DNS spoofing / cache poisoning
Injecting forged DNS responses into a resolver's cache so it returns the wrong IP for a domain. Mitigated by DNSSEC and source-port randomization.
DNS spoofing (also called cache poisoning) is an attack where someone gets a DNS resolver to cache a false answer. The resolver then serves the wrong IP to every user who asks for that name until the bad entry expires.
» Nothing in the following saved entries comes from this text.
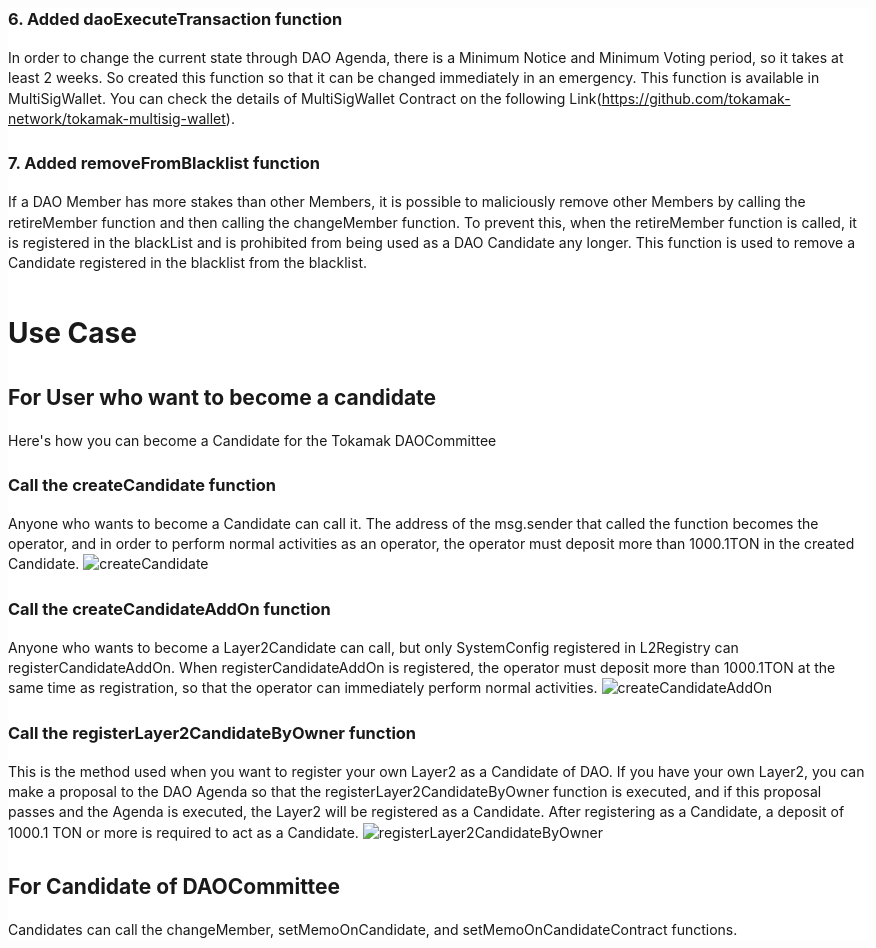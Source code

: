 ### 6. Added daoExecuteTransaction function
In order to change the current state through DAO Agenda, there is a Minimum Notice and Minimum Voting period, so it takes at least 2 weeks. 
So created this function so that it can be changed immediately in an emergency. 
This function is available in MultiSigWallet. 
You can check the details of MultiSigWallet Contract on the following Link(https://github.com/tokamak-network/tokamak-multisig-wallet).

### 7. Added removeFromBlacklist function
If a DAO Member has more stakes than other Members, it is possible to maliciously remove other Members by calling the retireMember function and then calling the changeMember function. 
To prevent this, when the retireMember function is called, it is registered in the blackList and is prohibited from being used as a DAO Candidate any longer. 
This function is used to remove a Candidate registered in the blacklist from the blacklist.


# Use Case

## For User who want to become a candidate
Here's how you can become a Candidate for the Tokamak DAOCommittee

### Call the createCandidate function
Anyone who wants to become a Candidate can call it. 
The address of the msg.sender that called the function becomes the operator, and in order to perform normal activities as an operator, the operator must deposit more than 1000.1TON in the created Candidate.
![createCandidate](https://github.com/tokamak-network/ton-staking-v2/blob/NewDAOStructure/doc/img/createCandidate.jpg)


### Call the createCandidateAddOn function
Anyone who wants to become a Layer2Candidate can call, but only SystemConfig registered in L2Registry can registerCandidateAddOn. 
When registerCandidateAddOn is registered, the operator must deposit more than 1000.1TON at the same time as registration, so that the operator can immediately perform normal activities.
![createCandidateAddOn](https://github.com/tokamak-network/ton-staking-v2/blob/NewDAOStructure/doc/img/createCandidateAddOn.jpg)


### Call the registerLayer2CandidateByOwner function
This is the method used when you want to register your own Layer2 as a Candidate of DAO.
If you have your own Layer2, you can make a proposal to the DAO Agenda so that the registerLayer2CandidateByOwner function is executed, and if this proposal passes and the Agenda is executed, the Layer2 will be registered as a Candidate.
After registering as a Candidate, a deposit of 1000.1 TON or more is required to act as a Candidate.
![registerLayer2CandidateByOwner](https://github.com/tokamak-network/ton-staking-v2/blob/NewDAOStructure/doc/img/registerLayer2CandidateByOwner.jpg)


## For Candidate of DAOCommittee
Candidates can call the changeMember, setMemoOnCandidate, and setMemoOnCandidateContract functions.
Different from DNS hijacking: hijacking takes over the authoritative records or routing; spoofing manipulates an intermediate resolver's cache without touching authoritative DNS at all.
How it works
DNS-over-UDP has historically been a single-packet protocol. The resolver sends a query to the authoritative server; the authoritative server replies; the resolver caches the result. If an attacker can predict the resolver's query parameters (source port, transaction ID) and respond before the real authoritative server does, the attacker's forged response gets cached.
The classic example: in 2008, Dan Kaminsky demonstrated that with predictable source ports and a 16-bit transaction ID, an attacker could fire ~32k forged responses per second and reliably poison a resolver in under 30 seconds. The fix was source-port randomization, expanding effective entropy from 16 bits to 32 bits and making the attack thousands of times harder.
Modern mitigations
- Source-port randomization. Every recursive resolver since 2008 uses a random source port per query.
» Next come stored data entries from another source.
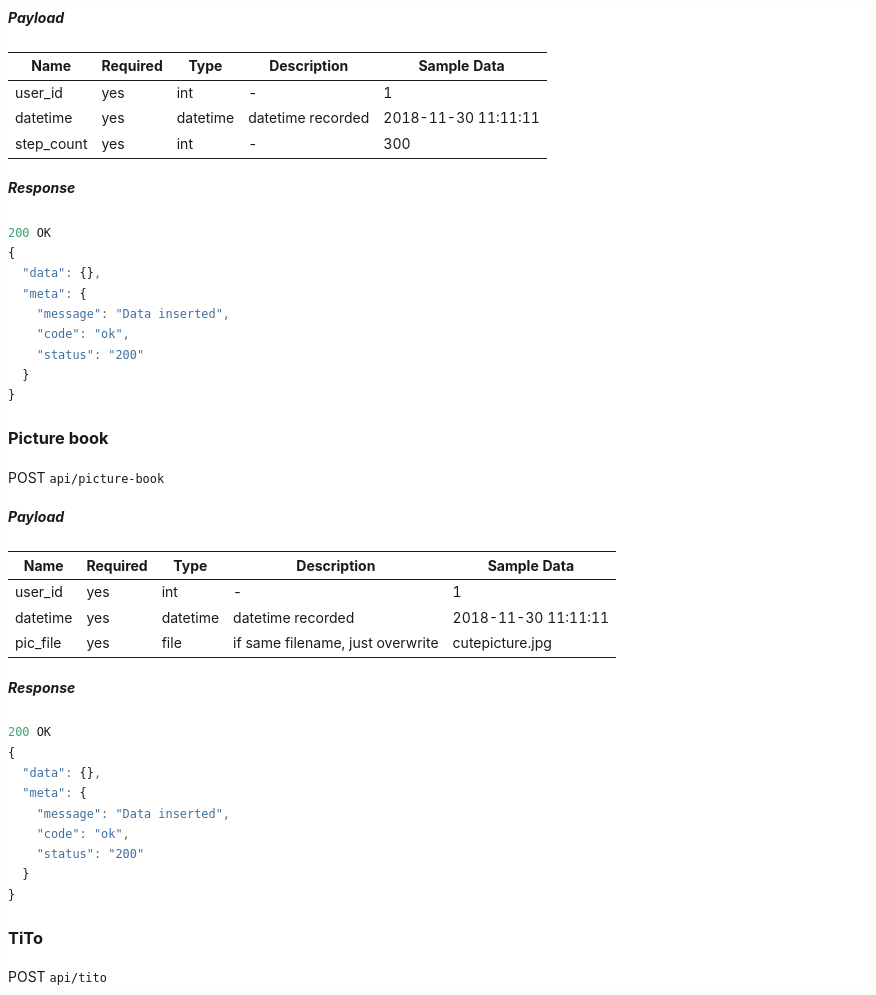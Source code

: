 ##### Payload

|      Name      | Required |   Type    |    Description    |    Sample Data 
|----------------|----------|-----------|-------------------|-----------------------
| user_id        |  yes     |  int      |        -          |  1
| datetime       |  yes     |  datetime | datetime recorded |  2018-11-30 11:11:11
| step_count     |  yes     |  int      |        -          |  300


##### Response
```javascript
200 OK
{
  "data": {},
  "meta": {
    "message": "Data inserted",
    "code": "ok",
    "status": "200"
  }
}
```

### Picture book
POST `api/picture-book`   

##### Payload

|      Name      | Required |   Type    |    Description    |    Sample Data 
|----------------|----------|-----------|-------------------|-----------------------
| user_id        |  yes     |  int      |        -          |  1
| datetime       |  yes     |  datetime | datetime recorded |  2018-11-30 11:11:11
| pic_file       |  yes     |  file     | if same filename, just overwrite |  cutepicture.jpg


##### Response
```javascript
200 OK
{
  "data": {},
  "meta": {
    "message": "Data inserted",
    "code": "ok",
    "status": "200"
  }
}
```

### TiTo
POST `api/tito`   
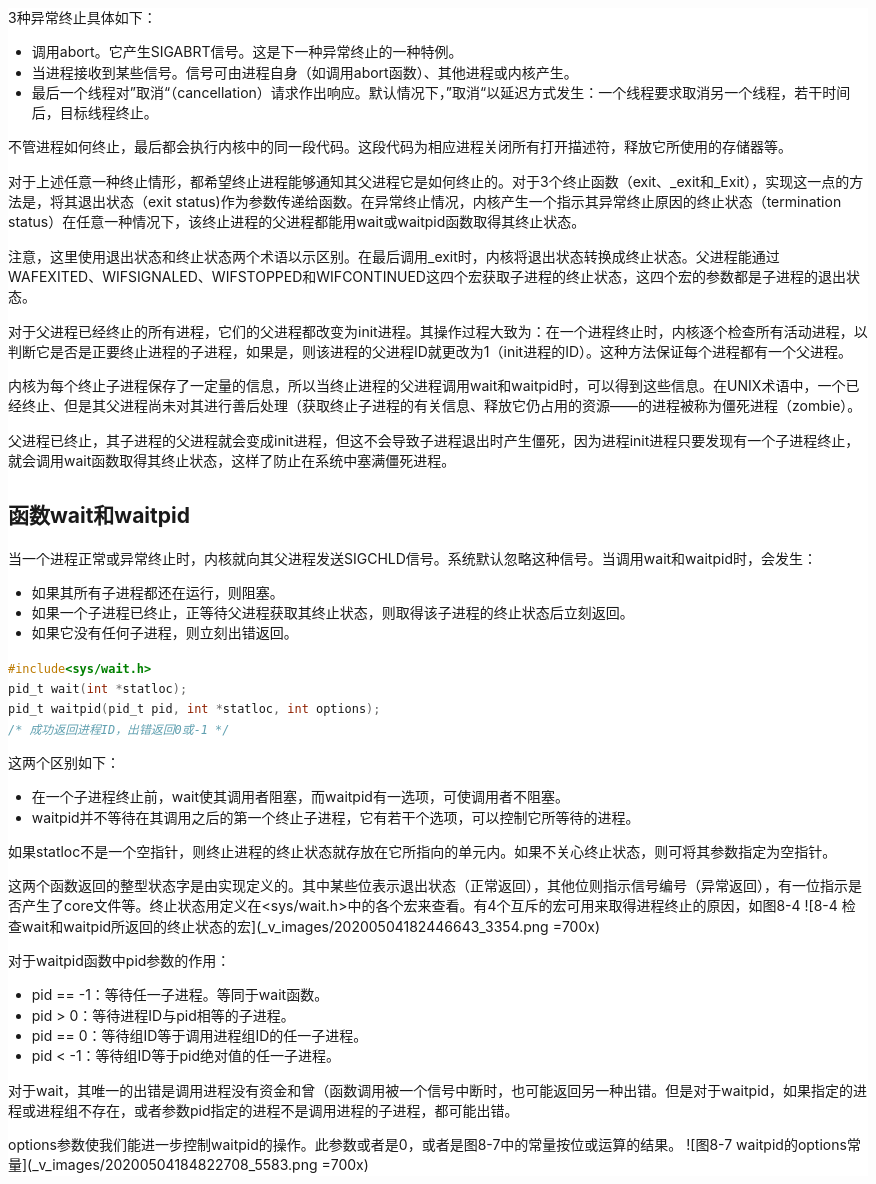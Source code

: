 3种异常终止具体如下：
* 调用abort。它产生SIGABRT信号。这是下一种异常终止的一种特例。
* 当进程接收到某些信号。信号可由进程自身（如调用abort函数）、其他进程或内核产生。
* 最后一个线程对”取消“（cancellation）请求作出响应。默认情况下，”取消“以延迟方式发生：一个线程要求取消另一个线程，若干时间后，目标线程终止。

不管进程如何终止，最后都会执行内核中的同一段代码。这段代码为相应进程关闭所有打开描述符，释放它所使用的存储器等。

对于上述任意一种终止情形，都希望终止进程能够通知其父进程它是如何终止的。对于3个终止函数（exit、_exit和_Exit），实现这一点的方法是，将其退出状态（exit status)作为参数传递给函数。在异常终止情况，内核产生一个指示其异常终止原因的终止状态（termination status）在任意一种情况下，该终止进程的父进程都能用wait或waitpid函数取得其终止状态。

注意，这里使用退出状态和终止状态两个术语以示区别。在最后调用_exit时，内核将退出状态转换成终止状态。父进程能通过WAFEXITED、WIFSIGNALED、WIFSTOPPED和WIFCONTINUED这四个宏获取子进程的终止状态，这四个宏的参数都是子进程的退出状态。

对于父进程已经终止的所有进程，它们的父进程都改变为init进程。其操作过程大致为：在一个进程终止时，内核逐个检查所有活动进程，以判断它是否是正要终止进程的子进程，如果是，则该进程的父进程ID就更改为1（init进程的ID）。这种方法保证每个进程都有一个父进程。

内核为每个终止子进程保存了一定量的信息，所以当终止进程的父进程调用wait和waitpid时，可以得到这些信息。在UNIX术语中，一个已经终止、但是其父进程尚未对其进行善后处理（获取终止子进程的有关信息、释放它仍占用的资源——的进程被称为僵死进程（zombie）。

父进程已终止，其子进程的父进程就会变成init进程，但这不会导致子进程退出时产生僵死，因为进程init进程只要发现有一个子进程终止，就会调用wait函数取得其终止状态，这样了防止在系统中塞满僵死进程。


## 函数wait和waitpid
当一个进程正常或异常终止时，内核就向其父进程发送SIGCHLD信号。系统默认忽略这种信号。当调用wait和waitpid时，会发生：
* 如果其所有子进程都还在运行，则阻塞。
* 如果一个子进程已终止，正等待父进程获取其终止状态，则取得该子进程的终止状态后立刻返回。
* 如果它没有任何子进程，则立刻出错返回。

```c
#include<sys/wait.h>
pid_t wait(int *statloc);
pid_t waitpid(pid_t pid, int *statloc, int options);
/* 成功返回进程ID，出错返回0或-1 */
```

这两个区别如下：
* 在一个子进程终止前，wait使其调用者阻塞，而waitpid有一选项，可使调用者不阻塞。
* waitpid并不等待在其调用之后的第一个终止子进程，它有若干个选项，可以控制它所等待的进程。

如果statloc不是一个空指针，则终止进程的终止状态就存放在它所指向的单元内。如果不关心终止状态，则可将其参数指定为空指针。

这两个函数返回的整型状态字是由实现定义的。其中某些位表示退出状态（正常返回），其他位则指示信号编号（异常返回），有一位指示是否产生了core文件等。终止状态用定义在<sys/wait.h>中的各个宏来查看。有4个互斥的宏可用来取得进程终止的原因，如图8-4
![8-4 检查wait和waitpid所返回的终止状态的宏](_v_images/20200504182446643_3354.png =700x)

对于waitpid函数中pid参数的作用：
* pid == -1：等待任一子进程。等同于wait函数。
* pid > 0：等待进程ID与pid相等的子进程。
* pid == 0：等待组ID等于调用进程组ID的任一子进程。
* pid < -1：等待组ID等于pid绝对值的任一子进程。

对于wait，其唯一的出错是调用进程没有资金和曾（函数调用被一个信号中断时，也可能返回另一种出错。但是对于waitpid，如果指定的进程或进程组不存在，或者参数pid指定的进程不是调用进程的子进程，都可能出错。

options参数使我们能进一步控制waitpid的操作。此参数或者是0，或者是图8-7中的常量按位或运算的结果。
![图8-7 waitpid的options常量](_v_images/20200504184822708_5583.png =700x)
- DNSSEC. Authoritative servers sign their responses cryptographically. Resolvers verify the signature. Forged responses fail signature validation and are rejected.
- DNS-over-HTTPS (DoH) and DNS-over-TLS (DoT). Encrypt the DNS query channel between resolver and authoritative (or between user and resolver). An attacker can't inject responses they can't see and sign.
- TCP fallback. Forging a TCP-based DNS response requires the attacker to be on-path, which is much harder than blind UDP spoofing.
Why this still happens
DNSSEC adoption is partial. Most top-tier ccTLDs sign their zones, most major brands sign theirs, but a long tail of zones doesn't. For unsigned zones, the attack surface is real but reduced to "be on the network path."
The remaining real-world cases:
- Captive portals. Hotel and cafe wifi can intercept and rewrite DNS responses for any unsigned zone. Often used to inject ads; sometimes used maliciously.
- State-level adversaries. Some governments operate DNS interception on user traffic. DoH bypasses this.
- ISP MITM. Some ISPs rewrite NXDOMAIN responses to point at their own search/ad pages. Not exactly malicious but a form of spoofing.
In a SaaS
For an end-user-facing app:
- Sign your zone with DNSSEC if possible. Free at Cloudflare, Route53, most modern DNS hosts.
- Don't make assumptions about resolver behavior. Cache poisoning attacks against your users' resolvers can affect their interaction with your site.
- Surface clear TLS errors to users; never bypass cert validation. The biggest risk from DNS spoofing is that a user lands on an attacker's IP and accepts a self-signed cert.
For a custom-domain platform:
- Encourage customers to enable DNSSEC on their zone. Most don't by default. It's a checkbox at Cloudflare and Route53.
- Use ACME with CAA records that pin the CA. CAA limits which CAs can issue for your domain; combined with DNSSEC, this makes cert-issuance hijacking very hard.